**Work instruction**
Transcribe the listing exactly, leaving out every picture.

**Data provided**
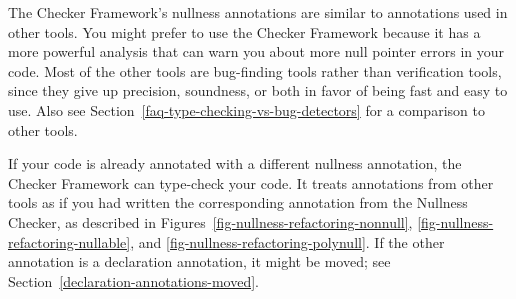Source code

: The Checker Framework's nullness annotations are similar to annotations used
in other
tools.
You might prefer to use the Checker Framework because it has a more
powerful analysis that can warn you about more null pointer errors in your
code.
Most of the other tools are bug-finding tools rather than verification tools, since they
give up precision, soundness, or both in favor of being fast and
easy to use.  Also
see Section~\ref{faq-type-checking-vs-bug-detectors} for a comparison to other tools.

If your code is already annotated with a different nullness
annotation, the Checker Framework can type-check your code.
It treats annotations from other tools
as if you had written the corresponding annotation from the
Nullness Checker, as described in Figures~\ref{fig-nullness-refactoring-nonnull},
\ref{fig-nullness-refactoring-nullable}, and
\ref{fig-nullness-refactoring-polynull}.
If the other annotation is a declaration annotation, it might be moved; see
Section~\ref{declaration-annotations-moved}.




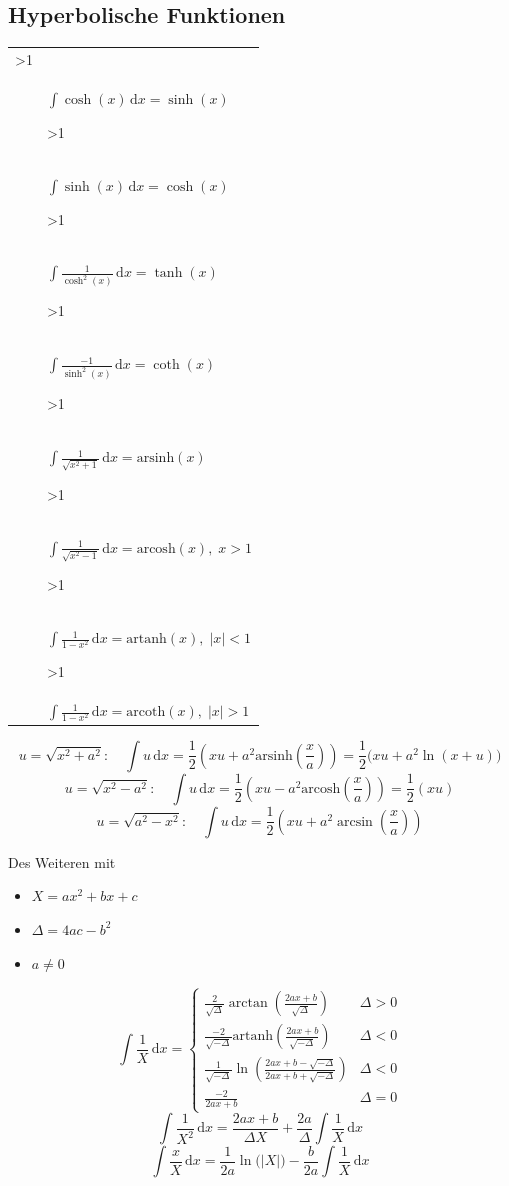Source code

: \documentclass[english,ngerman,fontsize=9pt,intoc,index=totoc,refpage,listof=totoc,draft]{scrbook}
\numberwithin{equation}{section}
\newcommand{\intd}{\,\mathrm{d}}
\newcounter{mathtableformulacounter}
\newenvironment{mathtable}[1][1.6667em]
{
  \noindent\begin{center}
    \setcounter{mathtableformulacounter}{1}
    \newcommand{\cell}{
      \ifnum\value{mathtableformulacounter}>1
	\ifodd\value{mathtableformulacounter}
	  \\[#1]
	\else
	  &
	\fi
      \fi
      \stepcounter{mathtableformulacounter}
    }
    \begin{tabular}{l|l}
}
{
    \end{tabular}
  \end{center}
}
\begin{document}
\subsection{Hyperbolische Funktionen}
\begin{mathtable}
  \cell $\displaystyle \int\cosh(x)\intd x=\sinh(x) $
  \cell $\displaystyle \int\sinh(x)\intd x=\cosh(x) $
  \cell $\displaystyle \int\frac{1}{\cosh^2(x)}\intd x=\tanh(x) $
  \cell $\displaystyle \int\frac{-1}{\sinh^2(x)}\intd x=\coth(x) $
  \cell $\displaystyle \int\frac{1}{\sqrt{x^2+1}}\intd x=\mathrm{arsinh}(x) $
  \cell $\displaystyle \int\frac{1}{\sqrt{x^2-1}}\intd x=\mathrm{arcosh}(x),\; x>1 $
  \cell $\displaystyle \int\frac{1}{1-x^2}\intd x=\mathrm{artanh}(x),\; \lvert x \rvert<1 $
  \cell $\displaystyle \int\frac{1}{1-x^2}\intd x=\mathrm{arcoth}(x),\; \lvert x \rvert>1 $
\end{mathtable}

\[ u=\sqrt{x^2+a^2}:\quad\int u\intd x=\frac{1}{2}\left(xu+a^2\mathrm{arsinh}\left(\frac{x}{a}\right)\right)=\frac{1}{2}\bigl(xu+a^2\ln(x+u)\bigr) \]
\[ u=\sqrt{x^2-a^2}:\quad\int u\intd x=\frac{1}{2}\left(xu-a^2\mathrm{arcosh}\left(\frac{x}{a}\right)\right)=\frac{1}{2}(xu) \]
\[ u=\sqrt{a^2-x^2}:\quad\int u\intd x=\frac{1}{2}\left(xu+a^2\arcsin\left(\frac{x}{a}\right)\right) \]

Des Weiteren mit
\begin{itemize}
  \item $X=ax^{2}+bx+c$
  \item $\varDelta=4ac-b^{2}$
  \item $a\neq0$
\end{itemize}
\[
  \int\frac{1}{X}\intd x=
  \begin{cases}
  	\frac{2}{\sqrt{\varDelta}}\arctan\left(\frac{2ax+b}{\sqrt{\varDelta}}\right)                       & \varDelta>0 \\
  	\frac{-2}{\sqrt{-\varDelta}}\mathrm{artanh}\left(\frac{2ax+b}{\sqrt{-\varDelta}}\right)            & \varDelta<0 \\
  	\frac{1}{\sqrt{-\varDelta}}\ln\left(\frac{2ax+b-\sqrt{-\varDelta}}{2ax+b+\sqrt{-\varDelta}}\right) & \varDelta<0 \\
  	\frac{-2}{2ax+b}                                                                                   & \varDelta=0
  \end{cases}
\]
\[ \int\frac{1}{X^2}\intd x=\frac{2ax+b}{\varDelta X}+\frac{2a}{\varDelta}\int\frac{1}{X}\intd x \]
\[ \int\frac{x}{X}\intd x=\frac{1}{2a}\ln\bigl(\lvert X \rvert\bigr)-\frac{b}{2a}\int\frac{1}{X}\intd x \]
\end{document}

**Result of the task**
Source code

: The Checker Framework's nullness annotations are similar to annotations used
in other
tools.
You might prefer to use the Checker Framework because it has a more
powerful analysis that can warn you about more null pointer errors in your
code.
Most of the other tools are bug-finding tools rather than verification tools, since they
give up precision, soundness, or both in favor of being fast and
easy to use.  Also
see Section~\ref{faq-type-checking-vs-bug-detectors} for a comparison to other tools.

If your code is already annotated with a different nullness
annotation, the Checker Framework can type-check your code.
It treats annotations from other tools
as if you had written the corresponding annotation from the
Nullness Checker, as described in Figures~\ref{fig-nullness-refactoring-nonnull},
\ref{fig-nullness-refactoring-nullable}, and
\ref{fig-nullness-refactoring-polynull}.
If the other annotation is a declaration annotation, it might be moved; see
Section~\ref{declaration-annotations-moved}.




Source code

: \documentclass[english,ngerman,fontsize=9pt,intoc,index=totoc,refpage,listof=totoc,draft]{scrbook}
\numberwithin{equation}{section}
\newcommand{\intd}{\,\mathrm{d}}
\newcounter{mathtableformulacounter}
\newenvironment{mathtable}[1][1.6667em]
{
  \noindent\begin{center}
    \setcounter{mathtableformulacounter}{1}
    \newcommand{\cell}{
      \ifnum\value{mathtableformulacounter}>1
	\ifodd\value{mathtableformulacounter}
	  \\[#1]
	\else
	  &
	\fi
      \fi
      \stepcounter{mathtableformulacounter}
    }
    \begin{tabular}{l|l}
}
{
    \end{tabular}
  \end{center}
}
\begin{document}
\subsection{Hyperbolische Funktionen}
\begin{mathtable}
  \cell $\displaystyle \int\cosh(x)\intd x=\sinh(x) $
  \cell $\displaystyle \int\sinh(x)\intd x=\cosh(x) $
  \cell $\displaystyle \int\frac{1}{\cosh^2(x)}\intd x=\tanh(x) $
  \cell $\displaystyle \int\frac{-1}{\sinh^2(x)}\intd x=\coth(x) $
  \cell $\displaystyle \int\frac{1}{\sqrt{x^2+1}}\intd x=\mathrm{arsinh}(x) $
  \cell $\displaystyle \int\frac{1}{\sqrt{x^2-1}}\intd x=\mathrm{arcosh}(x),\; x>1 $
  \cell $\displaystyle \int\frac{1}{1-x^2}\intd x=\mathrm{artanh}(x),\; \lvert x \rvert<1 $
  \cell $\displaystyle \int\frac{1}{1-x^2}\intd x=\mathrm{arcoth}(x),\; \lvert x \rvert>1 $
\end{mathtable}

\[ u=\sqrt{x^2+a^2}:\quad\int u\intd x=\frac{1}{2}\left(xu+a^2\mathrm{arsinh}\left(\frac{x}{a}\right)\right)=\frac{1}{2}\bigl(xu+a^2\ln(x+u)\bigr) \]
\[ u=\sqrt{x^2-a^2}:\quad\int u\intd x=\frac{1}{2}\left(xu-a^2\mathrm{arcosh}\left(\frac{x}{a}\right)\right)=\frac{1}{2}(xu) \]
\[ u=\sqrt{a^2-x^2}:\quad\int u\intd x=\frac{1}{2}\left(xu+a^2\arcsin\left(\frac{x}{a}\right)\right) \]

Des Weiteren mit
\begin{itemize}
  \item $X=ax^{2}+bx+c$
  \item $\varDelta=4ac-b^{2}$
  \item $a\neq0$
\end{itemize}
\[
  \int\frac{1}{X}\intd x=
  \begin{cases}
  	\frac{2}{\sqrt{\varDelta}}\arctan\left(\frac{2ax+b}{\sqrt{\varDelta}}\right)                       & \varDelta>0 \\
  	\frac{-2}{\sqrt{-\varDelta}}\mathrm{artanh}\left(\frac{2ax+b}{\sqrt{-\varDelta}}\right)            & \varDelta<0 \\
  	\frac{1}{\sqrt{-\varDelta}}\ln\left(\frac{2ax+b-\sqrt{-\varDelta}}{2ax+b+\sqrt{-\varDelta}}\right) & \varDelta<0 \\
  	\frac{-2}{2ax+b}                                                                                   & \varDelta=0
  \end{cases}
\]
\[ \int\frac{1}{X^2}\intd x=\frac{2ax+b}{\varDelta X}+\frac{2a}{\varDelta}\int\frac{1}{X}\intd x \]
\[ \int\frac{x}{X}\intd x=\frac{1}{2a}\ln\bigl(\lvert X \rvert\bigr)-\frac{b}{2a}\int\frac{1}{X}\intd x \]
\end{document}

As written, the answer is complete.